Monday, October 31, 2011

Television in a sad state of affairs

Take a look at this picture.

Now look at this one.

See any similarities? Oh, I don't know, maybe the fact that both NBC and ABC think that by putting actors in modern dress in the middle of a dark, foreboding forest atmosphere and surrounding them with other actors dressed up as princesses and monsters....you get a fresh and exciting new take on fairy tales? Not quite, I'm afraid.

The press shot for Grimm, trying very hard to be creepy, suggests that we might have "thought they were just fairy tales." Actually, sir, I thought "they" were highly complex folk tales with a long oral, written, and cinematic tradition, a form of storytelling that is ripe for innovative rewrites and adaptations, but which gains nothing from simply being updated and spruced up with some fancy CGI.

Bitterness aside, I appreciate the impetus behind both new series, which I sampled this weekend in my ongoing effort to see and read everything fairy-tale related. Once Upon A Time imagines that the traditional fairy tale characters, through a very complicated series of events, have become stuck in a small town in Maine and need to be saved by the long-lost daughter of Snow White, who in turn has a long-lost child, a son, who was adopted by the Evil Queen, who doesn't know that she's the Evil Queen but is evil nonetheless. Really, don't ask for clarification. It would only make things worse.

This is standard fairy tale adaptation fare - what if we make all the fairy tale characters real and mix them up with normal people? - but just imagine for a minute the reverse. What if, instead of having the fairy tale characters think they're regular people, we had regular people thinking they were fairy tale characters? That might be a bit more psychologically interesting. And it would also address the problem our society has of making us believe that our lives will turn out happily ever after and that we'll all become princesses - a problem that lies at the root of stuff like Once Upon A Time.

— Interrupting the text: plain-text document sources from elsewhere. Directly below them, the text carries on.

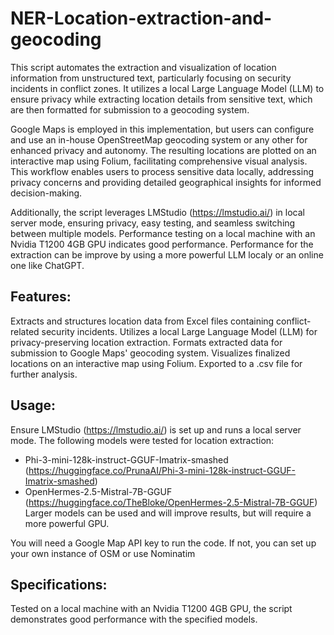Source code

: # NER-Location-extraction-and-geocoding
This script automates the extraction and visualization of location information from unstructured text, particularly focusing on security incidents in conflict zones. It utilizes a local Large Language Model (LLM) to ensure privacy while extracting location details from sensitive text, which are then formatted for submission to a geocoding system. 

Google Maps is employed in this implementation, but users can configure and use an in-house OpenStreetMap geocoding system or any other for enhanced privacy and autonomy. The resulting locations are plotted on an interactive map using Folium, facilitating comprehensive visual analysis. This workflow enables users to process sensitive data locally, addressing privacy concerns and providing detailed geographical insights for informed decision-making.

Additionally, the script leverages LMStudio (https://lmstudio.ai/) in local server mode, ensuring privacy, easy testing, and seamless switching between multiple models. Performance testing on a local machine with an Nvidia T1200 4GB GPU indicates good performance. Performance for the extraction can be improve by using a more powerful LLM localy or an online one like ChatGPT.
  

## Features:

Extracts and structures location data from Excel files containing conflict-related security incidents.
Utilizes a local Large Language Model (LLM) for privacy-preserving location extraction.
Formats extracted data for submission to Google Maps' geocoding system.
Visualizes finalized locations on an interactive map using Folium.
Exported to a .csv file for further analysis.

## Usage:

Ensure LMStudio (https://lmstudio.ai/) is set up and runs a local server mode.
The following models were tested for location extraction:
- Phi-3-mini-128k-instruct-GGUF-Imatrix-smashed (https://huggingface.co/PrunaAI/Phi-3-mini-128k-instruct-GGUF-Imatrix-smashed)
- OpenHermes-2.5-Mistral-7B-GGUF (https://huggingface.co/TheBloke/OpenHermes-2.5-Mistral-7B-GGUF)
Larger models can be used and will improve results, but will require a more powerful GPU.

You will need a Google Map API key to run the code. If not, you can set up your own instance of OSM or use Nominatim

## Specifications:
Tested on a local machine with an Nvidia T1200 4GB GPU, the script demonstrates good performance with the specified models.
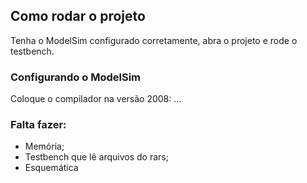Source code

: ## Como rodar o projeto

Tenha o ModelSim configurado corretamente, abra o projeto e rode o testbench.

### Configurando o ModelSim

Coloque o compilador na versão 2008:
...

### Falta fazer:

- Memória;
- Testbench que lê arquivos do rars;
- Esquemática

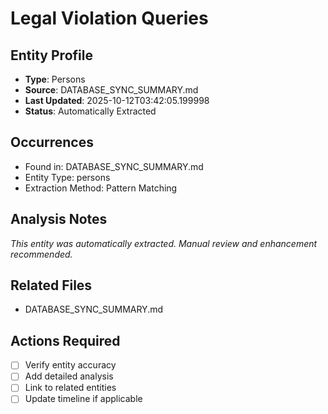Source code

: # Legal Violation Queries

## Entity Profile
- **Type**: Persons
- **Source**: DATABASE_SYNC_SUMMARY.md
- **Last Updated**: 2025-10-12T03:42:05.199998
- **Status**: Automatically Extracted

## Occurrences
- Found in: DATABASE_SYNC_SUMMARY.md
- Entity Type: persons
- Extraction Method: Pattern Matching

## Analysis Notes
*This entity was automatically extracted. Manual review and enhancement recommended.*

## Related Files
- DATABASE_SYNC_SUMMARY.md

## Actions Required
- [ ] Verify entity accuracy
- [ ] Add detailed analysis
- [ ] Link to related entities
- [ ] Update timeline if applicable
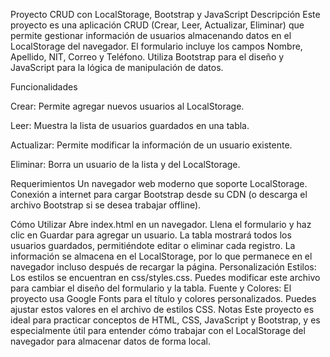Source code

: Proyecto CRUD con LocalStorage, Bootstrap y JavaScript
Descripción
Este proyecto es una aplicación CRUD (Crear, Leer, Actualizar, Eliminar) que permite gestionar información de usuarios almacenando datos en el LocalStorage del navegador. El formulario incluye los campos Nombre, Apellido, NIT, Correo y Teléfono. Utiliza Bootstrap para el diseño y JavaScript para la lógica de manipulación de datos.

Funcionalidades

Crear: Permite agregar nuevos usuarios al LocalStorage.

Leer: Muestra la lista de usuarios guardados en una tabla.

Actualizar: Permite modificar la información de un usuario existente.

Eliminar: Borra un usuario de la lista y del LocalStorage.

Requerimientos
Un navegador web moderno que soporte LocalStorage.
Conexión a internet para cargar Bootstrap desde su CDN (o descarga el archivo Bootstrap si se desea trabajar offline).

Cómo Utilizar
Abre index.html en un navegador.
Llena el formulario y haz clic en Guardar para agregar un usuario.
La tabla mostrará todos los usuarios guardados, permitiéndote editar o eliminar cada registro.
La información se almacena en el LocalStorage, por lo que permanece en el navegador incluso después de recargar la página.
Personalización
Estilos: Los estilos se encuentran en css/styles.css. Puedes modificar este archivo para cambiar el diseño del formulario y la tabla.
Fuente y Colores: El proyecto usa Google Fonts para el título y colores personalizados. Puedes ajustar estos valores en el archivo de estilos CSS.
Notas
Este proyecto es ideal para practicar conceptos de HTML, CSS, JavaScript y Bootstrap, y es especialmente útil para entender cómo trabajar con el LocalStorage del navegador para almacenar datos de forma local.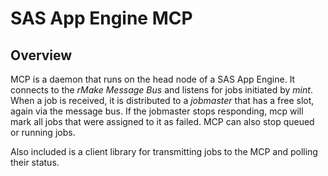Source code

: SAS App Engine MCP
========================

Overview
--------

MCP is a daemon that runs on the head node of a SAS App Engine. It connects to
the *rMake Message Bus* and listens for jobs initiated by *mint*. When a job is
received, it is distributed to a *jobmaster* that has a free slot, again via
the message bus. If the jobmaster stops responding, mcp will mark all jobs that
were assigned to it as failed. MCP can also stop queued or running jobs.

Also included is a client library for transmitting jobs to the MCP and polling
their status.

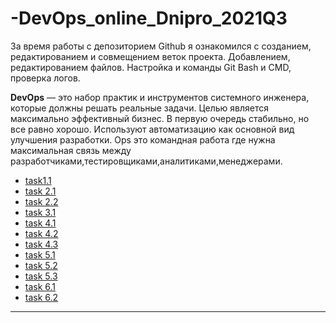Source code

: # -DevOps_online_Dnipro_2021Q3

За время работы с депозиторием Github я ознакомился с созданием, редактированием и совмещением веток проекта. Добавлением, редактированием файлов. Настройка и команды Git Bash и СMD, проверка логов.

**DevOps** — это набор практик и инструментов системного инженера, которые должны решать реальные задачи. Целью является максимально эффективный бизнес. В первую очередь стабильно, но все равно хорошо. 
Используют автоматизацию как основной вид улучшения разработки. Ops это командная работа где нужна максимальная связь между разработчиками,тестировщиками,аналитиками,менеджерами.
 
- [task1.1](m1/index.html)
- [task 2.1](/m2/readme.md)
- [task 2.2](https://github.com/DPav1enk0/-DevOps_online_Dnipro_2021Q3/blob/718150669bd554a47600439a1985c2b7783faaf4/m2/task%202.2/readme.md)
- [task 3.1](https://github.com/DPav1enk0/-DevOps_online_Dnipro_2021Q3/blob/57d1137e022f3007ebd34f9b513568943acc22af/m3/task%203.1/readme.md)
- [task 4.1](m4/task4.1/readme.md)
- [task 4.2](m4/task4.2/readme.md)
- [task 4.3](m4/task4.3/readme.md)
- [task 5.1](m5/task5.1/readme.md)
- [task 5.2](m5/taks5.2/readme.md)
- [task 5.3](m5/task5.3/readme.md)
- [task 6.1](m6/task6.1/readme.md)
- [task 6.2](m6/task6.2/readme.md)
---

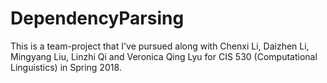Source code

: # DependencyParsing

This is a team-project that I've pursued along with Chenxi Li, Daizhen Li, Mingyang Liu, Linzhi Qi and Veronica Qing Lyu for CIS 530 (Computational Linguistics) in Spring 2018.

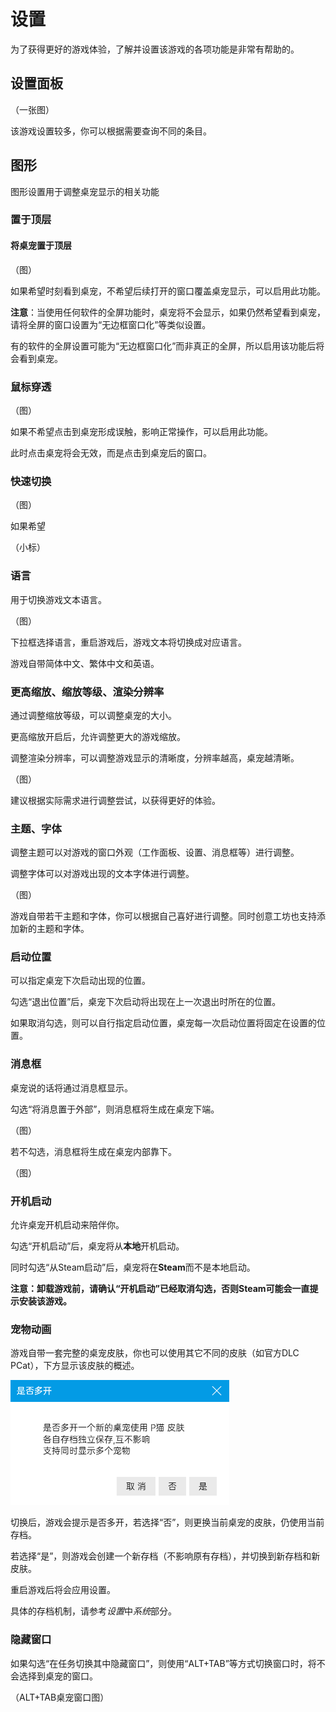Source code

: # 设置

为了获得更好的游戏体验，了解并设置该游戏的各项功能是非常有帮助的。



## 设置面板

（一张图）



该游戏设置较多，你可以根据需要查询不同的条目。



## 图形

图形设置用于调整桌宠显示的相关功能



### 置于顶层



#### 将桌宠置于顶层

（图）

如果希望时刻看到桌宠，不希望后续打开的窗口覆盖桌宠显示，可以启用此功能。

**注意**：当使用任何软件的全屏功能时，桌宠将不会显示，如果仍然希望看到桌宠，请将全屏的窗口设置为“无边框窗口化”等类似设置。

有的软件的全屏设置可能为“无边框窗口化”而非真正的全屏，所以启用该功能后将会看到桌宠。



### 鼠标穿透

（图）

如果不希望点击到桌宠形成误触，影响正常操作，可以启用此功能。

此时点击桌宠将会无效，而是点击到桌宠后的窗口。



### 快速切换

（图）

如果希望

（小标）



### 语言

用于切换游戏文本语言。

（图）

下拉框选择语言，重启游戏后，游戏文本将切换成对应语言。

游戏自带简体中文、繁体中文和英语。



### 更高缩放、缩放等级、渲染分辨率

通过调整缩放等级，可以调整桌宠的大小。

更高缩放开启后，允许调整更大的游戏缩放。

调整渲染分辨率，可以调整游戏显示的清晰度，分辨率越高，桌宠越清晰。

（图）

建议根据实际需求进行调整尝试，以获得更好的体验。



### 主题、字体

调整主题可以对游戏的窗口外观（工作面板、设置、消息框等）进行调整。

调整字体可以对游戏出现的文本字体进行调整。

（图）

游戏自带若干主题和字体，你可以根据自己喜好进行调整。同时创意工坊也支持添加新的主题和字体。



### 启动位置

可以指定桌宠下次启动出现的位置。

勾选“退出位置”后，桌宠下次启动将出现在上一次退出时所在的位置。

如果取消勾选，则可以自行指定启动位置，桌宠每一次启动位置将固定在设置的位置。



### 消息框

桌宠说的话将通过消息框显示。

勾选“将消息置于外部”，则消息框将生成在桌宠下端。

（图）

若不勾选，消息框将生成在桌宠内部靠下。

（图）



### 开机启动

允许桌宠开机启动来陪伴你。

勾选“开机启动”后，桌宠将从**本地**开机启动。

同时勾选“从Steam启动”后，桌宠将在**Steam**而不是本地启动。

**注意：卸载游戏前，请确认“开机启动”已经取消勾选，否则Steam可能会一直提示安装该游戏。**



### 宠物动画

游戏自带一套完整的桌宠皮肤，你也可以使用其它不同的皮肤（如官方DLC PCat），下方显示该皮肤的概述。

![image-20240518224404815](Settings.assets/image-20240518224404815.png)



切换后，游戏会提示是否多开，若选择“否”，则更换当前桌宠的皮肤，仍使用当前存档。

若选择“是”，则游戏会创建一个新存档（不影响原有存档），并切换到新存档和新皮肤。

重启游戏后将会应用设置。

具体的存档机制，请参考*设置*中*系统*部分。



### 隐藏窗口

如果勾选“在任务切换其中隐藏窗口”，则使用“ALT+TAB”等方式切换窗口时，将不会选择到桌宠的窗口。

（ALT+TAB桌宠窗口图）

Grimm is a little less guilty of this kind of wishful thinking, and I actually thought the premise was kind of cool - a cop learns he is the last of the Grimms and must fight the monsters his ancestors wrote about, who are all in disguise as humans. It might be my weakness for crime shows, but I had a little hope for this one. Unfortunately, instead of fantasy and crime drama combining into one glorious whole, I got a contrived script, complete lack of psychological depth, and very poor acting. Blargh.

So to cleanse my palatte, I watched this for the second or third time, and it was brilliant as ever:

Maybe I'll write an in-depth review of it in another post, but for now, I'm just basking in its wonderfullness.